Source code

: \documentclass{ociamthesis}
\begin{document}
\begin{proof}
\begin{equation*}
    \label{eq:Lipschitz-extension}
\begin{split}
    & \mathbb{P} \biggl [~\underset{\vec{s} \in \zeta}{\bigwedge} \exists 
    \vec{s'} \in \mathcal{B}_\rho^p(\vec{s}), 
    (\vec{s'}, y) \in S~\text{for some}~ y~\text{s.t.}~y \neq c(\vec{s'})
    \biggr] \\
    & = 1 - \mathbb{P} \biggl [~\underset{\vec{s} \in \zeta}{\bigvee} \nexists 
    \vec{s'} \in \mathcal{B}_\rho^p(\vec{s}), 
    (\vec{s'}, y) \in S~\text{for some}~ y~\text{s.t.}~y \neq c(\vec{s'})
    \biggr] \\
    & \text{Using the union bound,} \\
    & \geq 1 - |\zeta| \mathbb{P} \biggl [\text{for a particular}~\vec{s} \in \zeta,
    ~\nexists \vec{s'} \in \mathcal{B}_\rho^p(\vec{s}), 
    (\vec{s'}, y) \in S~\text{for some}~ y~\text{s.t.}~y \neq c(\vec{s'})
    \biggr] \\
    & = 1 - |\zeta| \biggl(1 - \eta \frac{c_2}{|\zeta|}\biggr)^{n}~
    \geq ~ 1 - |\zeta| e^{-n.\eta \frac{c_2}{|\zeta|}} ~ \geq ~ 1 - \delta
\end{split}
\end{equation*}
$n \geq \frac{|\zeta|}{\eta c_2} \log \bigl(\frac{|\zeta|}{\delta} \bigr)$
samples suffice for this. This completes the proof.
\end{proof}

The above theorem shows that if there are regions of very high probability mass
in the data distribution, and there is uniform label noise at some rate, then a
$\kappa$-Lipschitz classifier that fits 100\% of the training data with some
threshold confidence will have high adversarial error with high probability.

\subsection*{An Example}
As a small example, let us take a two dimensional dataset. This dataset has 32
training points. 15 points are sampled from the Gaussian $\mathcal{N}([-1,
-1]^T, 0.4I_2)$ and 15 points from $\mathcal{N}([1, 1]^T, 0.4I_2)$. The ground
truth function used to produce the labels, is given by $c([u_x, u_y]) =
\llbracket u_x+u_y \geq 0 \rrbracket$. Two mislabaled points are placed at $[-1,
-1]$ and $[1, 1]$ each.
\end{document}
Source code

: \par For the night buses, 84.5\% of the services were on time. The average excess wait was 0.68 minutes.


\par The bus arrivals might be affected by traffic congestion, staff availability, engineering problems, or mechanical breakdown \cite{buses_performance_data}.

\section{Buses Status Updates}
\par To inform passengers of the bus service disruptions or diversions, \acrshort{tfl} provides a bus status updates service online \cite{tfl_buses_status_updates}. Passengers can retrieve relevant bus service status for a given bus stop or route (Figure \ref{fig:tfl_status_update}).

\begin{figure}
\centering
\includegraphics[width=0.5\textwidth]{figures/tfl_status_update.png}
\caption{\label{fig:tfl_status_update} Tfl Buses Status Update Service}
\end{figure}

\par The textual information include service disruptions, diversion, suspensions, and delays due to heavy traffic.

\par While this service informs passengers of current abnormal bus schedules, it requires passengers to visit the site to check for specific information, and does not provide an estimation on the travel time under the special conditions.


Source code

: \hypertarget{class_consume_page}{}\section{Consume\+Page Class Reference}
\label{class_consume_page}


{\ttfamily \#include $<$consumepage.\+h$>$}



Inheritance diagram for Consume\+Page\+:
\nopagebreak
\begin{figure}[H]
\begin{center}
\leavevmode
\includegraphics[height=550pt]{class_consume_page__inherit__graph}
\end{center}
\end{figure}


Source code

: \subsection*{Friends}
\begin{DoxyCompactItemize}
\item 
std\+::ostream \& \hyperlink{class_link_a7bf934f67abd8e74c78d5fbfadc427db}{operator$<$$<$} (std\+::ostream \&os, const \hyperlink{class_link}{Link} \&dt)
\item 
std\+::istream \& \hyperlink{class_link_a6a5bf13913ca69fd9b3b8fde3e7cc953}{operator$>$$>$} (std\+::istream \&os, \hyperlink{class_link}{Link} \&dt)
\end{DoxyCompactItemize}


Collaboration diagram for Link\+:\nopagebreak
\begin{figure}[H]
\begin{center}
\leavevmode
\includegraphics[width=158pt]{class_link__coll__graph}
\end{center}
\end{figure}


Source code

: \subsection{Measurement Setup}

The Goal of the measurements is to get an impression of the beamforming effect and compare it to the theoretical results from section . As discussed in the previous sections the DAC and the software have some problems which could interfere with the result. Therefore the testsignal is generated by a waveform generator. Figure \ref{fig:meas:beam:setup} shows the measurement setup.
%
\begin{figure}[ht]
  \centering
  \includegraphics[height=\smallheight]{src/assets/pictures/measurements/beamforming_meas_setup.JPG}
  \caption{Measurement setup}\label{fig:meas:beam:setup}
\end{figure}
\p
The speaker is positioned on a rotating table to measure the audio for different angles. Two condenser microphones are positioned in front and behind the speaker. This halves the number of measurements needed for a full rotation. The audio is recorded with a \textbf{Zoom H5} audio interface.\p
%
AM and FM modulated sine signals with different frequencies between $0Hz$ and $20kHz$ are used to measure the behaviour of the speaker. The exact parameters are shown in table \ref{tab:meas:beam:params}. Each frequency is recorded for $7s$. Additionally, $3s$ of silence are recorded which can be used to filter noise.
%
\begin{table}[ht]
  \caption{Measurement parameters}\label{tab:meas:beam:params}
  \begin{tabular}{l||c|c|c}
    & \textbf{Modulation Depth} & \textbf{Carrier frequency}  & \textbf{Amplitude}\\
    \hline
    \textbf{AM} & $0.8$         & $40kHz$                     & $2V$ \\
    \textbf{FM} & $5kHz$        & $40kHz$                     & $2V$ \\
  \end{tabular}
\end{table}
- - - -
**About this task**
Print every line of the records above without a single difference.

**Answer below**
Source code

: \documentclass{ociamthesis}
\begin{document}
\begin{proof}
\begin{equation*}
    \label{eq:Lipschitz-extension}
\begin{split}
    & \mathbb{P} \biggl [~\underset{\vec{s} \in \zeta}{\bigwedge} \exists 
    \vec{s'} \in \mathcal{B}_\rho^p(\vec{s}), 
    (\vec{s'}, y) \in S~\text{for some}~ y~\text{s.t.}~y \neq c(\vec{s'})
    \biggr] \\
    & = 1 - \mathbb{P} \biggl [~\underset{\vec{s} \in \zeta}{\bigvee} \nexists 
    \vec{s'} \in \mathcal{B}_\rho^p(\vec{s}), 
    (\vec{s'}, y) \in S~\text{for some}~ y~\text{s.t.}~y \neq c(\vec{s'})
    \biggr] \\
    & \text{Using the union bound,} \\
    & \geq 1 - |\zeta| \mathbb{P} \biggl [\text{for a particular}~\vec{s} \in \zeta,
    ~\nexists \vec{s'} \in \mathcal{B}_\rho^p(\vec{s}), 
    (\vec{s'}, y) \in S~\text{for some}~ y~\text{s.t.}~y \neq c(\vec{s'})
    \biggr] \\
    & = 1 - |\zeta| \biggl(1 - \eta \frac{c_2}{|\zeta|}\biggr)^{n}~
    \geq ~ 1 - |\zeta| e^{-n.\eta \frac{c_2}{|\zeta|}} ~ \geq ~ 1 - \delta
\end{split}
\end{equation*}
$n \geq \frac{|\zeta|}{\eta c_2} \log \bigl(\frac{|\zeta|}{\delta} \bigr)$
samples suffice for this. This completes the proof.
\end{proof}

The above theorem shows that if there are regions of very high probability mass
in the data distribution, and there is uniform label noise at some rate, then a
$\kappa$-Lipschitz classifier that fits 100\% of the training data with some
threshold confidence will have high adversarial error with high probability.

\subsection*{An Example}
As a small example, let us take a two dimensional dataset. This dataset has 32
training points. 15 points are sampled from the Gaussian $\mathcal{N}([-1,
-1]^T, 0.4I_2)$ and 15 points from $\mathcal{N}([1, 1]^T, 0.4I_2)$. The ground
truth function used to produce the labels, is given by $c([u_x, u_y]) =
\llbracket u_x+u_y \geq 0 \rrbracket$. Two mislabaled points are placed at $[-1,
-1]$ and $[1, 1]$ each.
\end{document}
Source code

: \par For the night buses, 84.5\% of the services were on time. The average excess wait was 0.68 minutes.


\par The bus arrivals might be affected by traffic congestion, staff availability, engineering problems, or mechanical breakdown \cite{buses_performance_data}.

\section{Buses Status Updates}
\par To inform passengers of the bus service disruptions or diversions, \acrshort{tfl} provides a bus status updates service online \cite{tfl_buses_status_updates}. Passengers can retrieve relevant bus service status for a given bus stop or route (Figure \ref{fig:tfl_status_update}).

\begin{figure}
\centering
\includegraphics[width=0.5\textwidth]{figures/tfl_status_update.png}
\caption{\label{fig:tfl_status_update} Tfl Buses Status Update Service}
\end{figure}

\par The textual information include service disruptions, diversion, suspensions, and delays due to heavy traffic.

\par While this service informs passengers of current abnormal bus schedules, it requires passengers to visit the site to check for specific information, and does not provide an estimation on the travel time under the special conditions.


Source code

: \hypertarget{class_consume_page}{}\section{Consume\+Page Class Reference}
\label{class_consume_page}


{\ttfamily \#include $<$consumepage.\+h$>$}



Inheritance diagram for Consume\+Page\+:
\nopagebreak
\begin{figure}[H]
\begin{center}
\leavevmode
\includegraphics[height=550pt]{class_consume_page__inherit__graph}
\end{center}
\end{figure}


Source code

: \subsection*{Friends}
\begin{DoxyCompactItemize}
\item 
std\+::ostream \& \hyperlink{class_link_a7bf934f67abd8e74c78d5fbfadc427db}{operator$<$$<$} (std\+::ostream \&os, const \hyperlink{class_link}{Link} \&dt)
\item 
std\+::istream \& \hyperlink{class_link_a6a5bf13913ca69fd9b3b8fde3e7cc953}{operator$>$$>$} (std\+::istream \&os, \hyperlink{class_link}{Link} \&dt)
\end{DoxyCompactItemize}


Collaboration diagram for Link\+:\nopagebreak
\begin{figure}[H]
\begin{center}
\leavevmode
\includegraphics[width=158pt]{class_link__coll__graph}
\end{center}
\end{figure}


Source code

: \subsection{Measurement Setup}

The Goal of the measurements is to get an impression of the beamforming effect and compare it to the theoretical results from section . As discussed in the previous sections the DAC and the software have some problems which could interfere with the result. Therefore the testsignal is generated by a waveform generator. Figure \ref{fig:meas:beam:setup} shows the measurement setup.
%
\begin{figure}[ht]
  \centering
  \includegraphics[height=\smallheight]{src/assets/pictures/measurements/beamforming_meas_setup.JPG}
  \caption{Measurement setup}\label{fig:meas:beam:setup}
\end{figure}
\p
The speaker is positioned on a rotating table to measure the audio for different angles. Two condenser microphones are positioned in front and behind the speaker. This halves the number of measurements needed for a full rotation. The audio is recorded with a \textbf{Zoom H5} audio interface.\p
%
AM and FM modulated sine signals with different frequencies between $0Hz$ and $20kHz$ are used to measure the behaviour of the speaker. The exact parameters are shown in table \ref{tab:meas:beam:params}. Each frequency is recorded for $7s$. Additionally, $3s$ of silence are recorded which can be used to filter noise.
%
\begin{table}[ht]
  \caption{Measurement parameters}\label{tab:meas:beam:params}
  \begin{tabular}{l||c|c|c}
    & \textbf{Modulation Depth} & \textbf{Carrier frequency}  & \textbf{Amplitude}\\
    \hline
    \textbf{AM} & $0.8$         & $40kHz$                     & $2V$ \\
    \textbf{FM} & $5kHz$        & $40kHz$                     & $2V$ \\
  \end{tabular}
\end{table}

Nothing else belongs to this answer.